Jocelyne Normand - Sous le soleil

Avec Jocelyne Normand, les réminiscences des pays de soleil remontent à la surface et invitent au voyage.

 

                                   Sous le soleil

           

Un pays de début d'été luxuriant n'ayant rien à envier aux tropiques privilégiés. Jaune touffu et gracile, grappes fragiles humides et froides au toucher, minuscules batraciens exotiques, caméléons étonnants de jeux de plein soleil. Odeur furtive d'approche de marais.
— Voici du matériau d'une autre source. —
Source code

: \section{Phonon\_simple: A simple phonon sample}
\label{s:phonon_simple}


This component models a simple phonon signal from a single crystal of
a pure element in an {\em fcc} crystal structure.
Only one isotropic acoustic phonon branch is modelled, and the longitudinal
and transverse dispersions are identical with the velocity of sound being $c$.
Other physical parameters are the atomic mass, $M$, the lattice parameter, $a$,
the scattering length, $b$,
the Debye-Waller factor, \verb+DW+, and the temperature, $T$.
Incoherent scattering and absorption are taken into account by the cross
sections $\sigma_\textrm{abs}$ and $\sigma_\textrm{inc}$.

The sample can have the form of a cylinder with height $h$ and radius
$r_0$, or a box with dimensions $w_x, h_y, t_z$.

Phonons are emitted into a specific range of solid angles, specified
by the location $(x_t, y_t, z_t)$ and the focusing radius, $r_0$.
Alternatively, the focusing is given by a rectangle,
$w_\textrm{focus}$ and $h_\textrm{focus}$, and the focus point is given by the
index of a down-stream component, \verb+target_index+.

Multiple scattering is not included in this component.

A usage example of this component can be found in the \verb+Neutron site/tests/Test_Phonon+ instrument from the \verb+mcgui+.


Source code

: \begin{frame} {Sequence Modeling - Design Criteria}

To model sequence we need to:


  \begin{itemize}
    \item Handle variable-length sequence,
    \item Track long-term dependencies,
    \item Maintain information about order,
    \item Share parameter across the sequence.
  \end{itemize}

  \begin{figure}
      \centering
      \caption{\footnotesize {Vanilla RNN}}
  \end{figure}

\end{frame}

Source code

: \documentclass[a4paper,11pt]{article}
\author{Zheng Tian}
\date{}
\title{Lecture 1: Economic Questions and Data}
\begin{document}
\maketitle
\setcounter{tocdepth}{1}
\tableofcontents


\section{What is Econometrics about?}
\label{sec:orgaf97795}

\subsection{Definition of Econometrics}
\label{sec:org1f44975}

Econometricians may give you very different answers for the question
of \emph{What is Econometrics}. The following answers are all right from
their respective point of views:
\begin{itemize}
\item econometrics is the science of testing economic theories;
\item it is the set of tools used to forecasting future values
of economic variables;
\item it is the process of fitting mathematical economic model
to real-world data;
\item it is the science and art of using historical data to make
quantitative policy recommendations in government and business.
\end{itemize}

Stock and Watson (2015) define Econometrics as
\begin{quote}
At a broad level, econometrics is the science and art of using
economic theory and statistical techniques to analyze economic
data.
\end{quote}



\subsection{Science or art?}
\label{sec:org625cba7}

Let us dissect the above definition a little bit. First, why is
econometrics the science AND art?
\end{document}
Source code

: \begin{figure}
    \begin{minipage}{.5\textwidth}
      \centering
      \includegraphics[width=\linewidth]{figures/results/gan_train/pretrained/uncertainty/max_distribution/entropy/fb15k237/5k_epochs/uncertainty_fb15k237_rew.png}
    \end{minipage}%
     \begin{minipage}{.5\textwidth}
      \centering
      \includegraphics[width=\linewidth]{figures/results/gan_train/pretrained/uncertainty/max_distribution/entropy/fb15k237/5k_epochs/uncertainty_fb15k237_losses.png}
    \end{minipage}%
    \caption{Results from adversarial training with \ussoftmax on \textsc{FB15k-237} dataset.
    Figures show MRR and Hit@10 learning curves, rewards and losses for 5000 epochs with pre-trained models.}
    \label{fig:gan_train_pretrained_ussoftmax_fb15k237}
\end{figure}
Pustules-verrues devenues attrayantes sous le pinceau, délicates, jaune d'or dégradé et auréoles translucides sur les bords légèrement incurvés, donnant de l'ombre, quelques traits fins au creux, fragment d'ostensoir éclaté, or vieilli, orchidée réduite, étamines enroulées, langue, vermisseaux opaques se serrant, vermicelle chinois, poudre brune projetée soudain, particules fines, sablage.

            Deux ailes d'un cygne d'un dessin naïf, renflées, plongeant la tête au ras d'un autre ébouriffant sa queue en roue majestueuse, cou ondulant d'un troisième à l'intersection, toujours net et noble, seuls les frémissements des naseaux comme par un jour d'hiver sec.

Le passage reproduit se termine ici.